Why is Year 1 ROI negative?
Year 1 includes the full software investment, training, and NRE, but only a fraction of savings are realized. Product simplification realizes 15% in Year 1, should-costing 50%, and engineering productivity 85%. This is standard for any methodology where design changes must reach production before unit cost savings materialize. The real payoff begins in Year 2.
How long does it take to see payback from DFMA?
It depends on scope and production volumes. A pilot deployment targeting one or two products at moderate volumes typically pays back in 8 to 14 months. Higher-volume manufacturers or those also leveraging DFMA for should-cost negotiations often see payback in under 6 months.
What is the difference between product simplification and should-costing?
Product simplification uses DFMA to redesign products for fewer parts, simpler assembly, and lower manufacturing cost. Should-costing uses DFMA cost models as an independent baseline to negotiate better supplier pricing. Both use the same software, but they target different cost pools: simplification targets your manufactured cost, while should-costing targets your supplier spend.
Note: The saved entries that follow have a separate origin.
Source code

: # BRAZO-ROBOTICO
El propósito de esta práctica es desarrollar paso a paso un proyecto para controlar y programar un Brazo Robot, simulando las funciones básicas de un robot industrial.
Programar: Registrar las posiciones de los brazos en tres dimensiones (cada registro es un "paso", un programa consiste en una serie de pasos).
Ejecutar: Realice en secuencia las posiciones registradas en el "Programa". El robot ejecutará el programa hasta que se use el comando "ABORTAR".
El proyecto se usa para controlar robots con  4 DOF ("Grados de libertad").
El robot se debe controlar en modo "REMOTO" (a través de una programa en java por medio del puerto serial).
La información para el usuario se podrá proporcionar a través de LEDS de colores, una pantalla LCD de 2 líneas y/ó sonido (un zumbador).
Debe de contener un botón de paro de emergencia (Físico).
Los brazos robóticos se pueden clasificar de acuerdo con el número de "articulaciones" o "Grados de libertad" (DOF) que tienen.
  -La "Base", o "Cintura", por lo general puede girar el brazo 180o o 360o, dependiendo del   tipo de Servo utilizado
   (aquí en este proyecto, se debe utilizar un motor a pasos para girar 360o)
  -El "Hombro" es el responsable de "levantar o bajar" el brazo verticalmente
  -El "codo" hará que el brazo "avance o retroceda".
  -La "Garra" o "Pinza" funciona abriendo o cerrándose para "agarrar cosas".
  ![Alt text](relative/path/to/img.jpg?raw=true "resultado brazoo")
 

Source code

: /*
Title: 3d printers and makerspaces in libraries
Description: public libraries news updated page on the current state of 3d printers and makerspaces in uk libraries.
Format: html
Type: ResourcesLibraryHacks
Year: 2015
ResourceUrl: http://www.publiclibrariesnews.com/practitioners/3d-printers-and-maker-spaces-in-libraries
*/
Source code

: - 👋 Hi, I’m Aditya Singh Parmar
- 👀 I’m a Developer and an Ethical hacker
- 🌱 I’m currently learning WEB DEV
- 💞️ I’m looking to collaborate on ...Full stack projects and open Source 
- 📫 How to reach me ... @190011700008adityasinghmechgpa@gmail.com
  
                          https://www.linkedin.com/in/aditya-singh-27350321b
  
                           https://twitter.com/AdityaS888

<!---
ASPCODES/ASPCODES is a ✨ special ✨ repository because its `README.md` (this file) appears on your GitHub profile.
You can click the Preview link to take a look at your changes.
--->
Where do the default savings percentages come from?
All defaults are derived from 170+ published DFMA case studies. The Typical preset represents approximately the 40th percentile of documented results. Even the Ambitious preset at 42% total cost reduction sits below the published average of 50%, providing a built-in margin of safety.
Can I exclude levers that do not apply to my situation?
Yes. Each lever has an "Included in ROI" toggle. Turn off any lever that does not match your planned use case. The calculator will exclude it from all results. This is useful for building a conservative, focused business case around only the value streams you intend to pursue.